It occurred to me then that I had a project due. My science project, which was . . . I couldn’t recall what it was, but that single fugitive memory, that anxiety, had crept through whatever blocked my memory and reminded me that I did truly have a need to get back.

My God, was that really my only reason for needing to get back to my life?

I took a deep breath and walked straight toward the Starbucks’ brick-and-plate-glass storefront. I steeled myself for impact and closed my eyes in a flinch.

There was no impact. I was on the other side of the window, inside the coffee shop, standing behind Samantha Early as she typed and paused and typed some more.

This is what I saw on her monitor:

what the French call, l’esprit de l’escalier. It means the spirit of the staircase, but what it’s really about is the way you always think of the perfect comeback after it’s too late, after you’re on the bus heading home from school, or in your mom’s car, or on the staircase, and then, ah hah! The perfect comeback.

Now Jessica knew what she should have said to Elise. She should have said, “I am sad for you that you care so much about how I look and what I wear. It must be hard for you being so superficial.” That’s what she should have said. But instead she

Messenger was beside me. I did not turn to look at him but said, “She’s a pretty good writer. I wonder what the story is about.”

“Wonder,” he said. It wasn’t an echo, it was an instruction.

So, I wondered, and gasped as the whole of it, the 72 pages that preceded that single screen, and the 241 pages that would come after it, were all suddenly known to me. As if I had read it all. No, not that, because even when you read a book, you forget a lot of it. This book, The Nightmare Clique, was known to me in every detail.

“It’s about a group of high school girls who use supernatural powers to bully kids they don’t like,” I said.

“That’s the story. Is it the real purpose of the book?”

I shook my head. “No. No, it’s really about Samantha. She is Jessica. And the nightmare clique is Kayla and her friends.”

Messenger nodded. “Shall we look at the happiest day in Samantha’s life?”

I was not so naive that I didn’t realize there was a danger in this. Seeing Samantha happy would only emphasize the awful tragedy of her death. But Messenger didn’t wait for an answer. Without any sense of movement we were suddenly in a different place. We were at Yolo’s, and Samantha was loading a large Styrofoam dish of frozen yogurt with Reese’s Pieces and Butterfinger crumbles. She paid at the register and glanced around, nervous that someone from school would see her piling on calories.

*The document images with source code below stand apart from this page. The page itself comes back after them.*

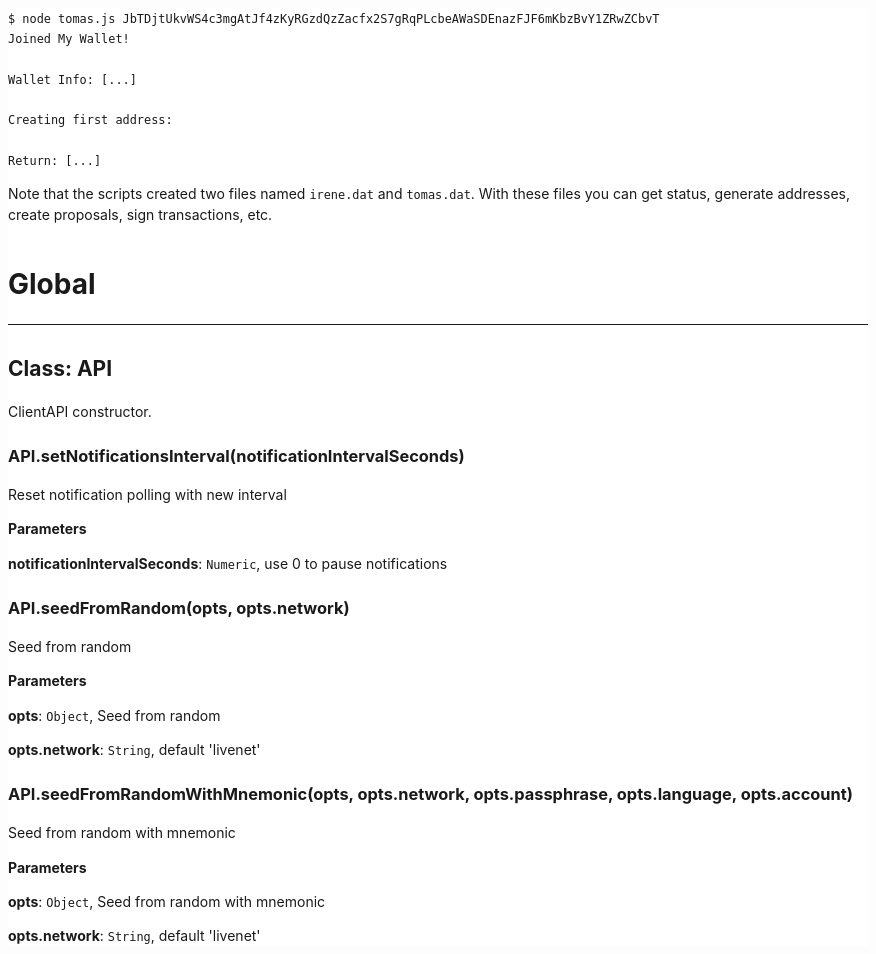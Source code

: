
 ```
$ node tomas.js JbTDjtUkvWS4c3mgAtJf4zKyRGzdQzZacfx2S7gRqPLcbeAWaSDEnazFJF6mKbzBvY1ZRwZCbvT
Joined My Wallet!

Wallet Info: [...]

Creating first address:

Return: [...]

```

Note that the scripts created two files named `irene.dat` and `tomas.dat`. With these files you can get status, generate addresses, create proposals, sign transactions, etc.


# Global





* * *

## Class: API
ClientAPI constructor.

### API.setNotificationsInterval(notificationIntervalSeconds)

Reset notification polling with new interval

**Parameters**

**notificationIntervalSeconds**: `Numeric`, use 0 to pause notifications


### API.seedFromRandom(opts, opts.network)

Seed from random

**Parameters**

**opts**: `Object`, Seed from random

**opts.network**: `String`, default 'livenet'


### API.seedFromRandomWithMnemonic(opts, opts.network, opts.passphrase, opts.language, opts.account)

Seed from random with mnemonic

**Parameters**

**opts**: `Object`, Seed from random with mnemonic

**opts.network**: `String`, default 'livenet'

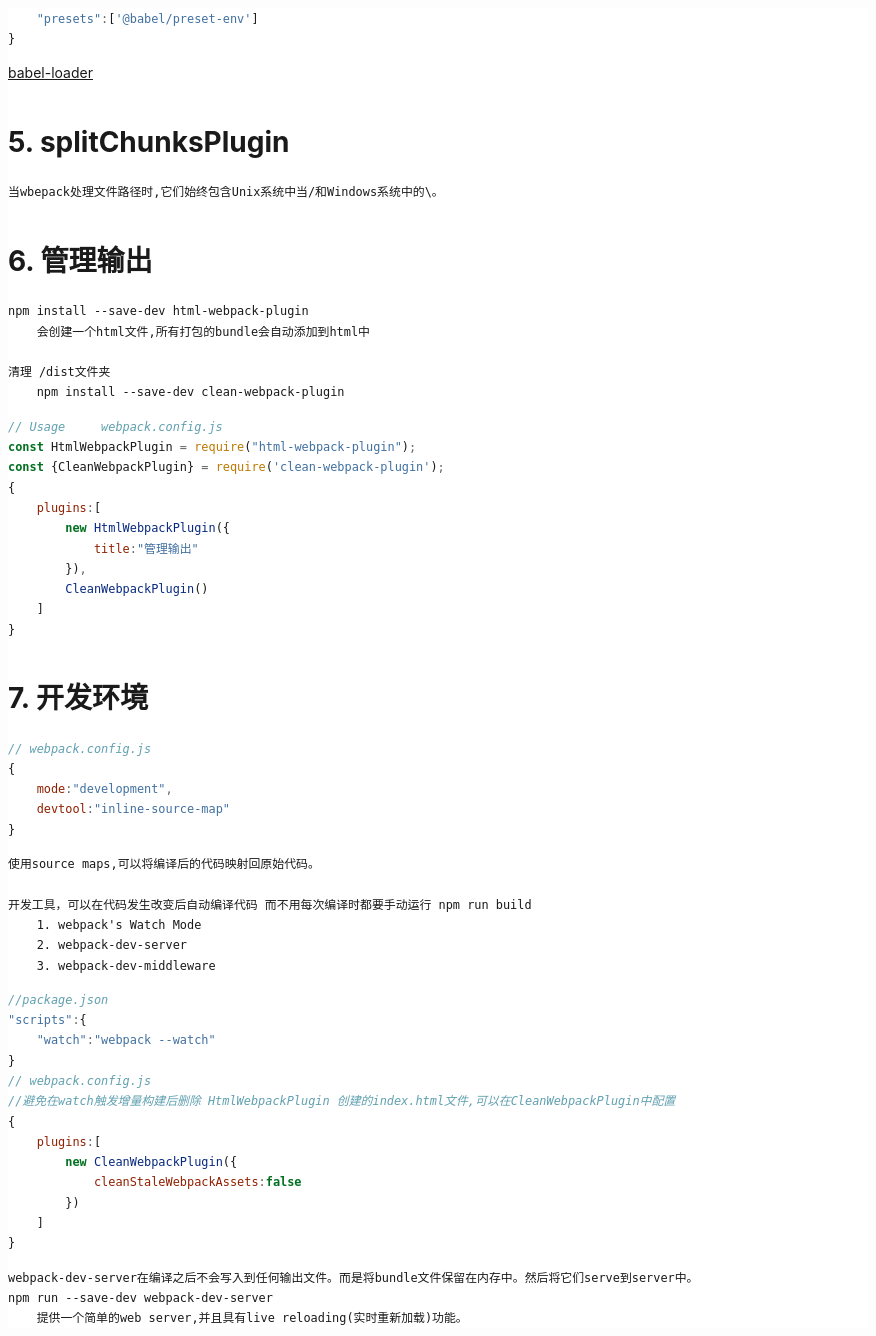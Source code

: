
 ```js
	"presets":['@babel/preset-env']
}
```
[babel-loader](https://babel.docschina.org/setup/#installation)

# 5. splitChunksPlugin

	当wbepack处理文件路径时,它们始终包含Unix系统中当/和Windows系统中的\。

# 6. 管理输出
	
	npm install --save-dev html-webpack-plugin
		会创建一个html文件,所有打包的bundle会自动添加到html中
		
	清理 /dist文件夹
		npm install --save-dev clean-webpack-plugin
```js
// Usage	 webpack.config.js
const HtmlWebpackPlugin = require("html-webpack-plugin");
const {CleanWebpackPlugin} = require('clean-webpack-plugin');
{
	plugins:[
		new HtmlWebpackPlugin({
			title:"管理输出"
		}),
		CleanWebpackPlugin()
	]
}
```
# 7. 开发环境
```js
// webpack.config.js
{
	mode:"development",
	devtool:"inline-source-map"
}
```
	使用source maps,可以将编译后的代码映射回原始代码。
	
	开发工具，可以在代码发生改变后自动编译代码 而不用每次编译时都要手动运行 npm run build
		1. webpack's Watch Mode
		2. webpack-dev-server
		3. webpack-dev-middleware
```js
//package.json
"scripts":{
	"watch":"webpack --watch"
}
// webpack.config.js
//避免在watch触发增量构建后删除 HtmlWebpackPlugin 创建的index.html文件,可以在CleanWebpackPlugin中配置 
{
	plugins:[
		new CleanWebpackPlugin({
			cleanStaleWebpackAssets:false
		})
	]
}
```
	webpack-dev-server在编译之后不会写入到任何输出文件。而是将bundle文件保留在内存中。然后将它们serve到server中。
	npm run --save-dev webpack-dev-server
		提供一个简单的web server,并且具有live reloading(实时重新加载)功能。
```js
```
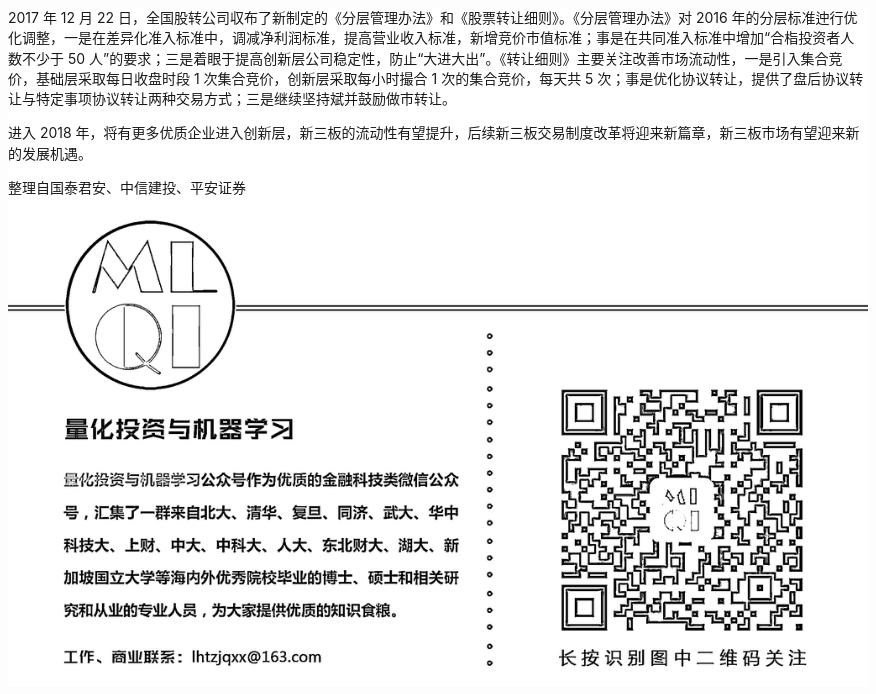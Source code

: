 2017 年 12 月 22 日，全国股转公司収布了新制定的《分层管理办法》和《股票转让细则》。《分层管理办法》对 2016 年的分层标准迚行优化调整，一是在差异化准入标准中，调减净利润标准，提高营业收入标准，新增竞价市值标准；事是在共同准入标准中增加“合栺投资者人数不少于 50 人”的要求；三是着眼于提高创新层公司稳定性，防止“大进大出”。《转让细则》主要关注改善市场流动性，一是引入集合竞价，基础层采取每日收盘时段 1 次集合竞价，创新层采取每小时撮合 1 次的集合竞价，每天共 5 次；事是优化协议转让，提供了盘后协议转让与特定事项协议转让两种交易方式；三是继续坚持斌并鼓励做市转让。

进入 2018 年，将有更多优质企业进入创新层，新三板的流动性有望提升，后续新三板交易制度改革将迎来新篇章，新三板市场有望迎来新的发展机遇。

整理自国泰君安、中信建投、平安证券

![](img/b96ca30e84da4d2fcd8692a7ddbe677b.png)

As soon as she sat down, she ate a big spoonful and while she crunched the cold candies, she checked her email on her phone. I saw the email, and in some way I could not yet hope to explain, I saw it more fully in Samantha’s mind.

It was from a literary agent.

I am very pleased to tell you that I would love to represent The Nightmare Clique. I think there is an excellent chance of selling it to a major publisher, and if you will sign the attached document, I will get to work immediately.

“She thinks she’s going to publish it!” I said. I was excited. There have been times when I thought of becoming a writer, but I would never have had the courage to actually submit a manuscript at my age. Samantha and I were the same age, and she had been brave enough to risk rejection.

I had pitied her. Now I admired her.

“Twenty-seven days from this moment, HarperCollins will agree to publish Samantha’s book,” Messenger said. “Samantha will read that letter seven times, will have no choice but to read it seven times. She will be frustrated by her compulsion, but she will also be elated. She will tell herself that now, at last, everything will change for the better.”

“But that’s not the way it works out,” I said.

“No,” Messenger said, and we were back in Samantha’s room, and her body was on the floor of her bedroom, stiffening, growing cold as it awaited her mother’s horrifying discovery that her only child was gone.

I shook my head. “I can’t do this, okay? I can’t. You have to let me go. I don’t want to see this. I don’t want to feel this, Messenger, whoever you are, whatever you are, I don’t . . .” I was crying. It should have been humiliating, crying in front of him.

“No one prefers this path,” he said. His voice was flat and devoid of emotion. But I saw something like nausea reflected in his expression. “No one would choose to feel another’s pain. But this is my . . . This is your fate, Mara.”

“No,” I said sharply. “This is all some kind of creepy trick!”

He didn’t deign to reply to that. He waited, silent, as the truth, or at least a part of it, began to sink in.

“I’m being punished,” I said.

Again, he said nothing. I wondered if I could find a way to feel what he was feeling, to know his mind as I had so easily penetrated the mind of Samantha Early, but when I turned my thoughts that way, I felt his mind retreat and fend me off.

It was like the door handle. I could see him, but I was not allowed to touch him. Not physically, not mentally. I was an open book to him, and he was closed to me.

I am not to be touched.

“Not all my . . . our . . . duties are quite so grim,” he said at last. “This terrible matter will hold for a while. And I think you could do with a change of scenery.”